It is not clear what exactly Judith Rodin, former president of the University of Pennsylvania, has been whispering in the ear of Columbia University President Lee Bollinger, but trust that it has something to do with Harlem.
Just as Columbia presses its case for its expansion into Manhattanville, Dr. Rodin, now president of the New York–based Rockefeller Foundation, has published a book on her decade at Penn, where she initiated a number of town-gown projects that both improved the surrounding neighborhood and eased animosity toward the Ivy League school. Ever since, she has been widely lauded as the arbiter of modern, enlightened community-university relations. When she announced she would leave Penn, the Philadelphia Daily News, a tabloid, put her photo on the cover above the words: “Judy! Judy! Judy!”
“He and I have talked several times,” Dr. Rodin said about Mr. Bollinger, without elaborating. “We’ve talked very minimally. The work is still ahead.”
Her book, The University & Urban Revival: Out of the Ivory Tower and Into the Streets (University of Pennsylvania Press), came out July 24. Already, Robert Kasdin, Columbia’s senior executive vice president, said he is reading it. Mr. Bollinger was traveling, but a spokesman said he had eagerly been awaiting its publication.

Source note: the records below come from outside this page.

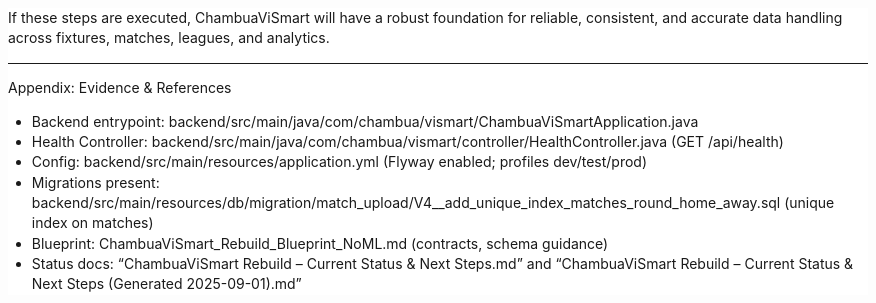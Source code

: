If these steps are executed, ChambuaViSmart will have a robust foundation for reliable, consistent, and accurate data handling across fixtures, matches, leagues, and analytics.

---

Appendix: Evidence & References
- Backend entrypoint: backend/src/main/java/com/chambua/vismart/ChambuaViSmartApplication.java
- Health Controller: backend/src/main/java/com/chambua/vismart/controller/HealthController.java (GET /api/health)
- Config: backend/src/main/resources/application.yml (Flyway enabled; profiles dev/test/prod)
- Migrations present: backend/src/main/resources/db/migration/match_upload/V4__add_unique_index_matches_round_home_away.sql (unique index on matches)
- Blueprint: ChambuaViSmart_Rebuild_Blueprint_NoML.md (contracts, schema guidance)
- Status docs: “ChambuaViSmart Rebuild – Current Status & Next Steps.md” and “ChambuaViSmart Rebuild – Current Status & Next Steps (Generated 2025-09-01).md”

All of which should counter the refrain that some detractors of Columbia’s plan to rezone 17 acres of West Harlem for a third campus have been voicing recently, which is, “Do it like Penn!”
Penn, for example, donated land for a public school and helped plan and run it. The university set up a business-improvement district that picked up litter and brightened street lights. It gave university employees cash to buy homes near campus and invested in renovating rental buildings. This all happened, however, not to butter up neighbors for an expansion, but because crime and blight were threatening the university’s survival.
Columbia has been eyeing Penn’s example for a while: David Stone, who was hired last year as executive vice president for communications, worked for Dr. Rodin as a consultant on the West Philadelphia initiatives, and a couple of other high-level hires worked for Penn or are otherwise familiar with the collaborations.
“There are a number of us here now that were involved in the West Philadelphia initiatives who are here to ensure and clarify the focus that universities are important civic and economic actors in the community,” Mr. Stone said.
On the other hand, it is unclear just what Mr. Bollinger can learn from Penn because of differences between the two campuses. West Philadelphia was, at least as Dr. Rodin describes it, blighted, crime-ridden and on the way out. Harlemites are already facing gentrification from private developers, and the idea of a stuffy, privileged institution setting up shop cannot help but create some friction.
“In a way, Columbia has a much tougher job. They are incredibly landlocked and so the stakes are even higher,” Dr. Rodin said. “Unless they work together, it is not going to work. Columbia’s aspirations could be blocked. The community could be displaced. And we’ll see another play-out of years and years and years of antagonism.”